Data extracted from a collection:
_ _ _ _ _

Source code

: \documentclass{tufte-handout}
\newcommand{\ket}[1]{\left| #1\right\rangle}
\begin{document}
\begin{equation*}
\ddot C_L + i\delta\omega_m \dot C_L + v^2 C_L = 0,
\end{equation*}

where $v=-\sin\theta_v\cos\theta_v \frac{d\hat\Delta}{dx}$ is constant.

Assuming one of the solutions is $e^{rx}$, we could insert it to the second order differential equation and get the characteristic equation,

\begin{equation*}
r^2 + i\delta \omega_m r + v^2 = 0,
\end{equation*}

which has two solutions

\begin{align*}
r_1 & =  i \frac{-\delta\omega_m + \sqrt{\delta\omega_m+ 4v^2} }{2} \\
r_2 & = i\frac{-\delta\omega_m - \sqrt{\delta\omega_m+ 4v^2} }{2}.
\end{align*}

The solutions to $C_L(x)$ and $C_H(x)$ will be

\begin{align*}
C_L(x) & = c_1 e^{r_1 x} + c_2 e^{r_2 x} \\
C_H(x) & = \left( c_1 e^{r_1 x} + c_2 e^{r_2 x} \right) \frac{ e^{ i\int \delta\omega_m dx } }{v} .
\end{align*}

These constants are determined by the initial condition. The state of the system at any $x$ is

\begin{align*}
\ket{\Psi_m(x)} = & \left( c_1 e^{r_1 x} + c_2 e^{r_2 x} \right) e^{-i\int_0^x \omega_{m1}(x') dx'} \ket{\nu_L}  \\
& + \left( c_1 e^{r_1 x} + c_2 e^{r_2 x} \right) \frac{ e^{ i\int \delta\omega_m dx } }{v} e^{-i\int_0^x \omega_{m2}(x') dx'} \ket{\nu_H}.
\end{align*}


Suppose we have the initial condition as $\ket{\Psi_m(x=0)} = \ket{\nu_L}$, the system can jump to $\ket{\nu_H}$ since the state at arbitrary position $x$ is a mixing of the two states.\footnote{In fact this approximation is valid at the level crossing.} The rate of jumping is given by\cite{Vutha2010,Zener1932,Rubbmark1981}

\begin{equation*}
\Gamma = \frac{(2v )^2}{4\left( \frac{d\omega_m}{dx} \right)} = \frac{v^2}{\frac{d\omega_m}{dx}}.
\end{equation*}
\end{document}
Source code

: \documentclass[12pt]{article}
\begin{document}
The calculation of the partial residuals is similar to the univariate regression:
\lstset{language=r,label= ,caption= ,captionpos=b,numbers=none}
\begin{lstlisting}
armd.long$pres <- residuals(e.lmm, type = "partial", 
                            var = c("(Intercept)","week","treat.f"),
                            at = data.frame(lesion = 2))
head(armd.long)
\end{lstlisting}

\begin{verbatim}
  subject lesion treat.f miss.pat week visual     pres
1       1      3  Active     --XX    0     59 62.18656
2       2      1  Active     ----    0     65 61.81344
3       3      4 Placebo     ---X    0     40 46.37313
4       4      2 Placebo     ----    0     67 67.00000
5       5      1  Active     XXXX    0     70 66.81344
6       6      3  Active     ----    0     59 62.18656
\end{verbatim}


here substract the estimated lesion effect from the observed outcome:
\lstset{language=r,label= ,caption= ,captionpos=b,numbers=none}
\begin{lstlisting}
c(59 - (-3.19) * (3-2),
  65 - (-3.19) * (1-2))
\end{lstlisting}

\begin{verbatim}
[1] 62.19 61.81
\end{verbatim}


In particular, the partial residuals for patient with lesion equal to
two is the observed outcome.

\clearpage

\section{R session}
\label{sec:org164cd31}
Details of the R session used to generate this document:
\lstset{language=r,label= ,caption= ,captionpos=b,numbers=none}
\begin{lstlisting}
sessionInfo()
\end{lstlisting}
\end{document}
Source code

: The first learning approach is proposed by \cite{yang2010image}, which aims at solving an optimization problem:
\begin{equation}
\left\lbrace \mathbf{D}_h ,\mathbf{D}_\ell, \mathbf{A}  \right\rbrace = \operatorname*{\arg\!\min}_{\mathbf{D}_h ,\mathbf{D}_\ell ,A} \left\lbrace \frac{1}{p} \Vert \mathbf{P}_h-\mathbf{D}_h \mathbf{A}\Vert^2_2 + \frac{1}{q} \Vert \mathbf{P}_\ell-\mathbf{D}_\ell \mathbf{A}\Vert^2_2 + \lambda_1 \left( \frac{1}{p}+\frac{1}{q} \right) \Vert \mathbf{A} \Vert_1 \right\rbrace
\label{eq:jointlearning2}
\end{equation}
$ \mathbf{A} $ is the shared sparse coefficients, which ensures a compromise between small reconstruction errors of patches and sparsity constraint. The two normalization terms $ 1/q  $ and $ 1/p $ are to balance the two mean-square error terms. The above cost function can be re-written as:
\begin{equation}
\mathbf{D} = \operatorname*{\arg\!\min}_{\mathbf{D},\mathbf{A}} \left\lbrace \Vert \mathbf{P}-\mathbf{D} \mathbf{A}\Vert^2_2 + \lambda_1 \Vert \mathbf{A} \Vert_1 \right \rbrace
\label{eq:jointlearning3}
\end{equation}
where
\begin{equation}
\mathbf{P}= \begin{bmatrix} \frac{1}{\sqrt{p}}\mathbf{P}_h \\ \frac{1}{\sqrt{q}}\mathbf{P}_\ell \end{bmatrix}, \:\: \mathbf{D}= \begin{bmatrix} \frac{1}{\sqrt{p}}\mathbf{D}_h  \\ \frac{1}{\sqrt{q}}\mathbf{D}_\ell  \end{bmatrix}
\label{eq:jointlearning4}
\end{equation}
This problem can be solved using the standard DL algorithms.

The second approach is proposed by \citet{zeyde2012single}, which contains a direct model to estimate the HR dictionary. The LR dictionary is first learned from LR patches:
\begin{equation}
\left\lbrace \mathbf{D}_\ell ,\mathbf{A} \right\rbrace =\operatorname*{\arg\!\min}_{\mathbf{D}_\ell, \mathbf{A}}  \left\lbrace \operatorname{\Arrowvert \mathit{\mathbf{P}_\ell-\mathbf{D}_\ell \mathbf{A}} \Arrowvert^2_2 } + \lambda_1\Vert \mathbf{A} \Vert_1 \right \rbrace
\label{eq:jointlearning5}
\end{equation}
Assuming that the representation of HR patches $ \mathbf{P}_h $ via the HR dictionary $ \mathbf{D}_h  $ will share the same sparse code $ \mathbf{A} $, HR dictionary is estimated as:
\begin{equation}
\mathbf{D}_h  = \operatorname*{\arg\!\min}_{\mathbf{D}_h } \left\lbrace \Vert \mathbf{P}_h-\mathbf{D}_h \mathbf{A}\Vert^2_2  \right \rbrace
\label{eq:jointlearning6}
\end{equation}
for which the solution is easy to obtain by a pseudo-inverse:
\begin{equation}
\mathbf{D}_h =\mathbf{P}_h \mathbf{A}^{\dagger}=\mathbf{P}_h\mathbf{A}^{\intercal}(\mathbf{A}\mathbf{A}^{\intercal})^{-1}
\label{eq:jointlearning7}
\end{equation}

_ _ _ _ _

Work instructions: Output the data in full, precisely as it appears above.

Solution to this task:
Source code

: \documentclass{tufte-handout}
\newcommand{\ket}[1]{\left| #1\right\rangle}
\begin{document}
\begin{equation*}
\ddot C_L + i\delta\omega_m \dot C_L + v^2 C_L = 0,
\end{equation*}

where $v=-\sin\theta_v\cos\theta_v \frac{d\hat\Delta}{dx}$ is constant.

Assuming one of the solutions is $e^{rx}$, we could insert it to the second order differential equation and get the characteristic equation,

\begin{equation*}
r^2 + i\delta \omega_m r + v^2 = 0,
\end{equation*}

which has two solutions

\begin{align*}
r_1 & =  i \frac{-\delta\omega_m + \sqrt{\delta\omega_m+ 4v^2} }{2} \\
r_2 & = i\frac{-\delta\omega_m - \sqrt{\delta\omega_m+ 4v^2} }{2}.
\end{align*}

The solutions to $C_L(x)$ and $C_H(x)$ will be

\begin{align*}
C_L(x) & = c_1 e^{r_1 x} + c_2 e^{r_2 x} \\
C_H(x) & = \left( c_1 e^{r_1 x} + c_2 e^{r_2 x} \right) \frac{ e^{ i\int \delta\omega_m dx } }{v} .
\end{align*}

These constants are determined by the initial condition. The state of the system at any $x$ is

\begin{align*}
\ket{\Psi_m(x)} = & \left( c_1 e^{r_1 x} + c_2 e^{r_2 x} \right) e^{-i\int_0^x \omega_{m1}(x') dx'} \ket{\nu_L}  \\
& + \left( c_1 e^{r_1 x} + c_2 e^{r_2 x} \right) \frac{ e^{ i\int \delta\omega_m dx } }{v} e^{-i\int_0^x \omega_{m2}(x') dx'} \ket{\nu_H}.
\end{align*}


Suppose we have the initial condition as $\ket{\Psi_m(x=0)} = \ket{\nu_L}$, the system can jump to $\ket{\nu_H}$ since the state at arbitrary position $x$ is a mixing of the two states.\footnote{In fact this approximation is valid at the level crossing.} The rate of jumping is given by\cite{Vutha2010,Zener1932,Rubbmark1981}

\begin{equation*}
\Gamma = \frac{(2v )^2}{4\left( \frac{d\omega_m}{dx} \right)} = \frac{v^2}{\frac{d\omega_m}{dx}}.
\end{equation*}
\end{document}
Source code

: \documentclass[12pt]{article}
\begin{document}
The calculation of the partial residuals is similar to the univariate regression:
\lstset{language=r,label= ,caption= ,captionpos=b,numbers=none}
\begin{lstlisting}
armd.long$pres <- residuals(e.lmm, type = "partial", 
                            var = c("(Intercept)","week","treat.f"),
                            at = data.frame(lesion = 2))
head(armd.long)
\end{lstlisting}

\begin{verbatim}
  subject lesion treat.f miss.pat week visual     pres
1       1      3  Active     --XX    0     59 62.18656
2       2      1  Active     ----    0     65 61.81344
3       3      4 Placebo     ---X    0     40 46.37313
4       4      2 Placebo     ----    0     67 67.00000
5       5      1  Active     XXXX    0     70 66.81344
6       6      3  Active     ----    0     59 62.18656
\end{verbatim}


here substract the estimated lesion effect from the observed outcome:
\lstset{language=r,label= ,caption= ,captionpos=b,numbers=none}
\begin{lstlisting}
c(59 - (-3.19) * (3-2),
  65 - (-3.19) * (1-2))
\end{lstlisting}

\begin{verbatim}
[1] 62.19 61.81
\end{verbatim}


In particular, the partial residuals for patient with lesion equal to
two is the observed outcome.

\clearpage

\section{R session}
\label{sec:org164cd31}
Details of the R session used to generate this document:
\lstset{language=r,label= ,caption= ,captionpos=b,numbers=none}
\begin{lstlisting}
sessionInfo()
\end{lstlisting}
\end{document}
Source code

: The first learning approach is proposed by \cite{yang2010image}, which aims at solving an optimization problem:
\begin{equation}
\left\lbrace \mathbf{D}_h ,\mathbf{D}_\ell, \mathbf{A}  \right\rbrace = \operatorname*{\arg\!\min}_{\mathbf{D}_h ,\mathbf{D}_\ell ,A} \left\lbrace \frac{1}{p} \Vert \mathbf{P}_h-\mathbf{D}_h \mathbf{A}\Vert^2_2 + \frac{1}{q} \Vert \mathbf{P}_\ell-\mathbf{D}_\ell \mathbf{A}\Vert^2_2 + \lambda_1 \left( \frac{1}{p}+\frac{1}{q} \right) \Vert \mathbf{A} \Vert_1 \right\rbrace
\label{eq:jointlearning2}
\end{equation}
$ \mathbf{A} $ is the shared sparse coefficients, which ensures a compromise between small reconstruction errors of patches and sparsity constraint. The two normalization terms $ 1/q  $ and $ 1/p $ are to balance the two mean-square error terms. The above cost function can be re-written as:
\begin{equation}
\mathbf{D} = \operatorname*{\arg\!\min}_{\mathbf{D},\mathbf{A}} \left\lbrace \Vert \mathbf{P}-\mathbf{D} \mathbf{A}\Vert^2_2 + \lambda_1 \Vert \mathbf{A} \Vert_1 \right \rbrace
\label{eq:jointlearning3}
\end{equation}
where
\begin{equation}
\mathbf{P}= \begin{bmatrix} \frac{1}{\sqrt{p}}\mathbf{P}_h \\ \frac{1}{\sqrt{q}}\mathbf{P}_\ell \end{bmatrix}, \:\: \mathbf{D}= \begin{bmatrix} \frac{1}{\sqrt{p}}\mathbf{D}_h  \\ \frac{1}{\sqrt{q}}\mathbf{D}_\ell  \end{bmatrix}
\label{eq:jointlearning4}
\end{equation}
This problem can be solved using the standard DL algorithms.

The second approach is proposed by \citet{zeyde2012single}, which contains a direct model to estimate the HR dictionary. The LR dictionary is first learned from LR patches:
\begin{equation}
\left\lbrace \mathbf{D}_\ell ,\mathbf{A} \right\rbrace =\operatorname*{\arg\!\min}_{\mathbf{D}_\ell, \mathbf{A}}  \left\lbrace \operatorname{\Arrowvert \mathit{\mathbf{P}_\ell-\mathbf{D}_\ell \mathbf{A}} \Arrowvert^2_2 } + \lambda_1\Vert \mathbf{A} \Vert_1 \right \rbrace
\label{eq:jointlearning5}
\end{equation}
Assuming that the representation of HR patches $ \mathbf{P}_h $ via the HR dictionary $ \mathbf{D}_h  $ will share the same sparse code $ \mathbf{A} $, HR dictionary is estimated as:
\begin{equation}
\mathbf{D}_h  = \operatorname*{\arg\!\min}_{\mathbf{D}_h } \left\lbrace \Vert \mathbf{P}_h-\mathbf{D}_h \mathbf{A}\Vert^2_2  \right \rbrace
\label{eq:jointlearning6}
\end{equation}
for which the solution is easy to obtain by a pseudo-inverse:
\begin{equation}
\mathbf{D}_h =\mathbf{P}_h \mathbf{A}^{\dagger}=\mathbf{P}_h\mathbf{A}^{\intercal}(\mathbf{A}\mathbf{A}^{\intercal})^{-1}
\label{eq:jointlearning7}
\end{equation}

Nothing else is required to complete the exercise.